Local Inference¶

After the first-time downloads, PAW runs entirely on your machine. No ongoing network access is required for inference once assets are cached.

First run¶

The initial execution typically fetches:

The Q6_K base model (about 594 MB) from Hugging Face.
Your program’s .paw bundle (LoRA and pseudo-program; on the order of 23 MB).

Subsequent runs use the local cache and do not repeat those downloads unless you clear storage or change versions.

Performance¶

On typical CPU hardware (for example Apple Silicon or modern x86), a single call often completes in roughly 100–500 ms, depending on sequence length, hardware, and backend settings.

Configuration¶

Common options exposed by the runtime include:

Option	Role
`n_ctx`	Context window size (default often 2048).
`n_gpu_layers`	Offload layers to Metal or CUDA when available (default -1, all layers).
`verbose`	Enable detailed logging from the inference backend.
`offline`	Prohibit network access and require validated cached assets.

Exact names and defaults follow the SDK; refer to the package API for the authoritative list.

Cache location¶

Models and program bundles are stored under:

~/.cache/programasweights/

Manage disk usage by removing cached files there if you need to reclaim space or force a fresh download.

Downloads use unique staging directories and per-program locks.
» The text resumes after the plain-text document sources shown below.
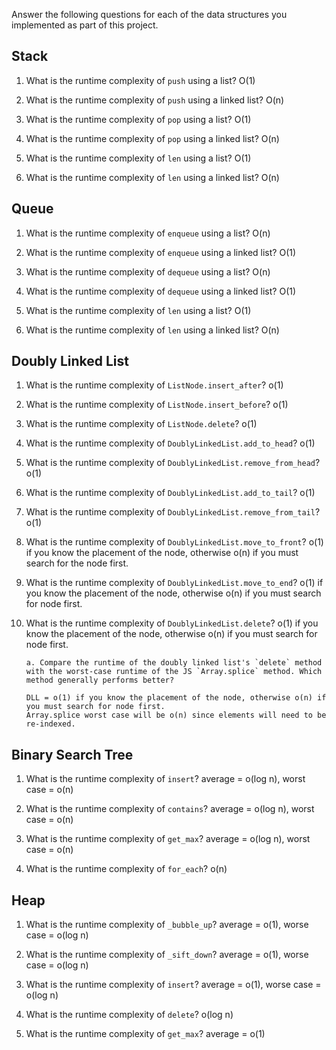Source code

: Answer the following questions for each of the data structures you implemented as part of this project.

## Stack

1. What is the runtime complexity of `push` using a list? O(1)

2. What is the runtime complexity of `push` using a linked list? O(n)

3. What is the runtime complexity of `pop` using a list? O(1)

4. What is the runtime complexity of `pop` using a linked list? O(n)

5. What is the runtime complexity of `len` using a list? O(1)

6. What is the runtime complexity of `len` using a linked list? O(n)

## Queue

1. What is the runtime complexity of `enqueue` using a list? O(n)

2. What is the runtime complexity of `enqueue` using a linked list? O(1)

3. What is the runtime complexity of `dequeue` using a list? O(n)

4. What is the runtime complexity of `dequeue` using a linked list? O(1)

5. What is the runtime complexity of `len` using a list? O(1)

6. What is the runtime complexity of `len` using a linked list? O(n)

## Doubly Linked List

1.  What is the runtime complexity of `ListNode.insert_after`? o(1)

2.  What is the runtime complexity of `ListNode.insert_before`? o(1)

3.  What is the runtime complexity of `ListNode.delete`? o(1)

4.  What is the runtime complexity of `DoublyLinkedList.add_to_head`? o(1)

5.  What is the runtime complexity of `DoublyLinkedList.remove_from_head`? o(1)

6.  What is the runtime complexity of `DoublyLinkedList.add_to_tail`? o(1)

7.  What is the runtime complexity of `DoublyLinkedList.remove_from_tail`? o(1)

8.  What is the runtime complexity of `DoublyLinkedList.move_to_front`?
    o(1) if you know the placement of the node, otherwise o(n) if you must search for the node first.

9.  What is the runtime complexity of `DoublyLinkedList.move_to_end`?
    o(1) if you know the placement of the node, otherwise o(n) if you must search for node first.

10. What is the runtime complexity of `DoublyLinkedList.delete`?
    o(1) if you know the placement of the node, otherwise o(n) if you must search for node first.

        a. Compare the runtime of the doubly linked list's `delete` method with the worst-case runtime of the JS `Array.splice` method. Which method generally performs better?

        DLL = o(1) if you know the placement of the node, otherwise o(n) if you must search for node first.
        Array.splice worst case will be o(n) since elements will need to be re-indexed.

## Binary Search Tree

1. What is the runtime complexity of `insert`? average = o(log n), worst case = o(n)

2. What is the runtime complexity of `contains`? average = o(log n), worst case = o(n)

3. What is the runtime complexity of `get_max`? average = o(log n), worst case = o(n)

4. What is the runtime complexity of `for_each`? o(n)

## Heap

1. What is the runtime complexity of `_bubble_up`? average = o(1), worse case = o(log n)

2. What is the runtime complexity of `_sift_down`? average = o(1), worse case = o(log n)

3. What is the runtime complexity of `insert`? average = o(1), worse case = o(log n)

4. What is the runtime complexity of `delete`? o(log n)

5. What is the runtime complexity of `get_max`? average = o(1)
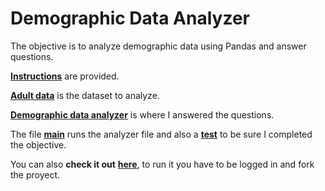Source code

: # Demographic Data Analyzer

The objective is to analyze demographic data using Pandas and answer questions.

[**Instructions**](https://github.com/LautaroOchotorena/Data-Analysis-with-Python-Freecodecamp/blob/main/Demographic%20Data%20Analyzer/Instructions.md) are provided.

[**Adult data**](https://github.com/LautaroOchotorena/Data-Analysis-with-Python-Freecodecamp/blob/main/Demographic%20Data%20Analyzer/adult_data.csv) is the dataset to analyze.

[**Demographic data analyzer**](https://github.com/LautaroOchotorena/Data-Analysis-with-Python-Freecodecamp/blob/main/Demographic%20Data%20Analyzer/demographic_data_analyzer.py) is where I answered the questions.

The file [**main**](https://github.com/LautaroOchotorena/Data-Analysis-with-Python-Freecodecamp/blob/main/Demographic%20Data%20Analyzer/main.py) runs the analyzer file and also a [**test**](https://github.com/LautaroOchotorena/Data-Analysis-with-Python-Freecodecamp/blob/main/Demographic%20Data%20Analyzer/test_module.py) to be sure I completed the objective.

You can also **check it out** [**here**](https://replit.com/@LautaroOchotore/Demographic-Data-Analyzer), to run it you have to be logged in and fork the proyect.
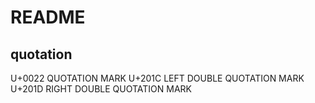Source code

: # README

## quotation

U+0022 QUOTATION MARK
U+201C LEFT DOUBLE QUOTATION MARK
U+201D RIGHT DOUBLE QUOTATION MARK
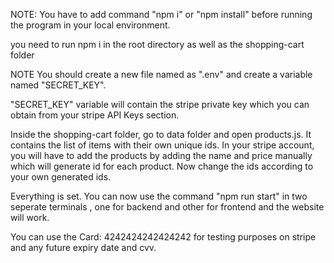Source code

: NOTE: You have to add command "npm i" or "npm install" before running the program in your local environment.

you need to run npm i in the root directory as well as the shopping-cart folder

NOTE You should create a new file named as ".env" and create a variable named "SECRET_KEY".

"SECRET_KEY" variable will contain the stripe private key which you can obtain from your stripe API Keys section.

Inside the shopping-cart folder, go to data folder and open products.js. It contains the list of items with their own unique ids. In your stripe account, you will have to add the products by adding the name and price manually which will generate id for each product. Now change the ids according to your own generated ids.

Everything is set. You can now use the command "npm run start" in two seperate terminals , one for backend and other for frontend and the website will work.

You can use the Card: 4242424242424242 for testing purposes on stripe and any future expiry date and cvv. 
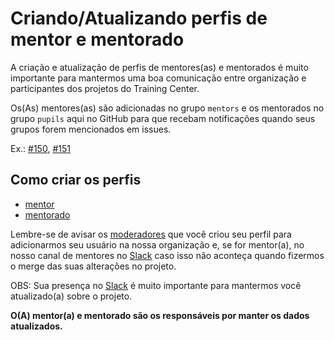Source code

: # Criando/Atualizando perfis de mentor e mentorado

A criação e atualização de perfis de mentores(as) e mentorados é muito importante para mantermos uma boa comunicação entre organização e participantes dos projetos do Training Center.


Os(As) mentores(as) são adicionadas no grupo `mentors` e os mentorados no grupo `pupils` aqui no GitHub para que recebam notificações quando seus grupos forem mencionados em issues.


Ex.: [#150](https://github.com/training-center/mentoria/issues/150), [#151](https://github.com/training-center/mentoria/issues/151)


## Como criar os perfis


- [mentor](CREATE_MENTOR_PROFILE.md)
- [mentorado](CREATE_PUPIL_PROFILE.md)


Lembre-se de avisar os [moderadores](/MODERATORS.md) que você criou seu perfil para adicionarmos seu usuário na nossa organização e, se for mentor(a), no nosso canal de mentores no [Slack](https://ctgroups.herokuapp.com/) caso isso não aconteça quando fizermos o merge das suas alterações no projeto.


OBS: Sua presença no [Slack](https://ctgroups.herokuapp.com/) é muito importante para mantermos você atualizado(a) sobre o projeto.


**O(A) mentor(a) e mentorado são os responsáveis por manter os dados atualizados.**
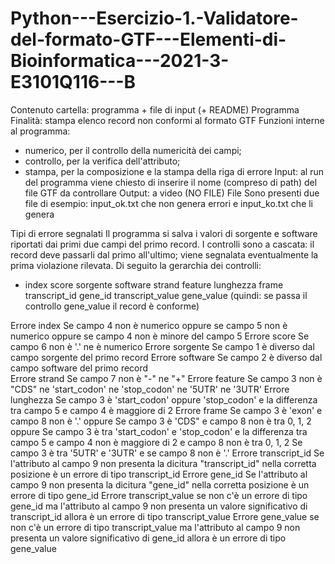 # Python---Esercizio-1.-Validatore-del-formato-GTF---Elementi-di-Bioinformatica---2021-3-E3101Q116---B

Contenuto cartella: programma + file di input (+ README)
Programma
Finalità: stampa elenco record non conformi al formato GTF
Funzioni interne al programma: 
- numerico, per il controllo della numericità dei campi; 
- controllo, per la verifica dell'attributo; 
- stampa, per la composizione e la stampa della riga di errore
Input: al run del programma viene chiesto di inserire il nome (compreso di path) del file GTF da controllare
Output: a video (NO FILE)
File
Sono presenti due file di esempio: input_ok.txt che non genera errori e input_ko.txt che li genera

Tipi di errore segnalati
Il programma si salva i valori di sorgente e software riportati dai primi due campi del primo record.
I controlli sono a cascata: il record deve passarli dal primo all'ultimo; 
viene segnalata eventualmente la prima violazione rilevata.
Di seguito la gerarchia dei controlli:
- index
	score
		sorgente
			software
				strand
					feature
					lunghezza
					frame
						transcript_id
							gene_id
								transcript_value
									gene_value
(quindi: se passa il controllo gene_value il record è conforme)

Errore index
Se campo 4 non è numerico oppure
se campo 5 non è numerico oppure
se campo 4 non è minore del campo 5
Errore score
Se campo 6 non è '.' ne è numerico
Errore sorgente
Se campo 1 è diverso dal campo sorgente del primo record
Errore software
Se campo 2 è diverso dal campo software del primo record	
Errore strand
Se campo 7 non è "-" ne "+"
Errore feature
Se campo 3 non è "CDS" ne 'start_codon' ne 'stop_codon' ne '5UTR' ne '3UTR'
Errore lunghezza
Se campo 3 è 'start_codon' oppure 'stop_codon' e la differenza tra campo 5 e campo 4 è maggiore di 2
Errore frame
Se campo 3 è 'exon' e campo 8 non è '.' oppure
Se campo 3 è 'CDS"  e campo 8 non è tra 0, 1, 2 oppure
Se campo 3 è tra 'start_codon' e 'stop_codon' e la differenza tra campo 5 e campo 4 non è maggiore di 2 e campo 8 non è tra 0, 1, 2 
Se campo 3 è tra '5UTR' e '3UTR' e se campo 8 non è '.'
Errore transcript_id
Se l'attributo al campo 9 non presenta la dicitura "transcript_id" nella corretta posizione è un errore di tipo transcript_id
Errore gene_id
Se l'attributo al campo 9 non presenta la dicitura "gene_id" nella corretta posizione è un errore di tipo gene_id
Errore transcript_value
se non c'è un errore di tipo gene_id ma l'attributo al campo 9 non presenta un valore significativo di transcript_id allora è un errore di tipo transcript_value
Errore gene_value
se non c'è un errore di tipo transcript_value ma l'attributo al campo 9 non presenta un valore significativo di gene_id allora è un errore di tipo gene_value

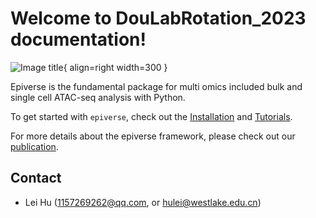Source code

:# Welcome to DouLabRotation_2023 documentation!


<div class="result" markdown>

![Image title](img/telseq_plot.png){ align=right width=300 }

Epiverse is the fundamental package for multi omics included bulk and single cell ATAC-seq analysis with Python.

To get started with `epiverse`, check out the [Installation](Installation_guild) and [Tutorials](Tutorial).

For more details about the epiverse framework, please check out our [publication]().

</div>



<div class="Contact" markdown>

## Contact

- Lei Hu ([1157269262@qq.com](mailto:1157269262@qq.com), or [hulei@westlake.edu.cn](mailto:hulei@westlake.edu.cn))

</div>
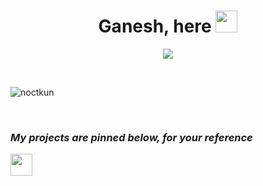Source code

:
<h1 align="center">Ganesh, here </b><img src="https://media.giphy.com/media/hvRJCLFzcasrR4ia7z/giphy.gif" width="35"></h1>

<p align="center">
  <a href="https://github.com/DenverCoder1/readme-typing-svg"><img src="https://readme-typing-svg.herokuapp.com?font=Time+New+Roman&color=cyan&size=25&center=true&vCenter=true&width=600&height=100&lines=Software+Engineer,;Full+Stack+Developer,;Machine+Learning,;React+Native"></a>
</p>


<br>
<p align="left"> <img src="https://komarev.com/ghpvc/?username=noctkun&label=Profile%20views&color=0e75b6&style=flat" alt="noctkun" /> </p>
<br>

<h3 align="left"><i>My projects are pinned below, for your reference</i></h3>
<img src="https://media1.giphy.com/media/v1.Y2lkPTc5MGI3NjExejdycHk1anQ3Z2IycWxlemdjaHcxMWo4Y25tZXQwa2xkdXQ1cmZiNiZlcD12MV9pbnRlcm5hbF9naWZfYnlfaWQmY3Q9Zw/xZuzzRTWcCCZt0aI7D/giphy.gif" width="35">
The SDK streams .paw bytes directly to staging with a compressed-size cap, then validates adapter, prompt, metadata, member-count, and expansion limits before atomically installing them. Incomplete or stale files are never treated as a runnable program. Built-in base GGUFs are checked against canonical pinned byte sizes and SHA-256 digests before use.

Backend¶

Inference uses llama.cpp. Platform-specific optimizations (Metal on Apple GPUs, CUDA on NVIDIA, SIMD such as AVX on CPU) are selected by the build you install; you do not configure those low-level details separately.